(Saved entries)
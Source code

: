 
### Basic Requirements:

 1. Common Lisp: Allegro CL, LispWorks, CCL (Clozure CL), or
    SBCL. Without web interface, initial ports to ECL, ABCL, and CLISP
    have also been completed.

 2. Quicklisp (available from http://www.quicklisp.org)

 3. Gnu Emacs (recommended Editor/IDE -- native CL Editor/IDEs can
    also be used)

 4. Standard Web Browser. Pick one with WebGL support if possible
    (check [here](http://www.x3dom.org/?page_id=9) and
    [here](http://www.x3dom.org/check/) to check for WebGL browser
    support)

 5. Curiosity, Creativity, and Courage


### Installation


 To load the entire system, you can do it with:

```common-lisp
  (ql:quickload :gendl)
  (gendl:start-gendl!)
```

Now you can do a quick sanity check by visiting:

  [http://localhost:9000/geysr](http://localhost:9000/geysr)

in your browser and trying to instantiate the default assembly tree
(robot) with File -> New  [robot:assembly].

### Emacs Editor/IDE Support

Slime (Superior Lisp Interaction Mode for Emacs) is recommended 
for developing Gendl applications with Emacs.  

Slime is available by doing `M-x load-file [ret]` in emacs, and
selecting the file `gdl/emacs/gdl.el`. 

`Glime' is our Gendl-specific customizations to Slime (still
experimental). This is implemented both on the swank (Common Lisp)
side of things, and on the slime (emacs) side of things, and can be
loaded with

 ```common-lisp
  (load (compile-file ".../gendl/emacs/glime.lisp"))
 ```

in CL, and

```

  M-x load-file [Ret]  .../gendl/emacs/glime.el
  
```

--- REQUIRED WORK ---
Go through the records. Copy each line where "also" appears.

--- THE ANSWER ---
    have also been completed.
    also be used)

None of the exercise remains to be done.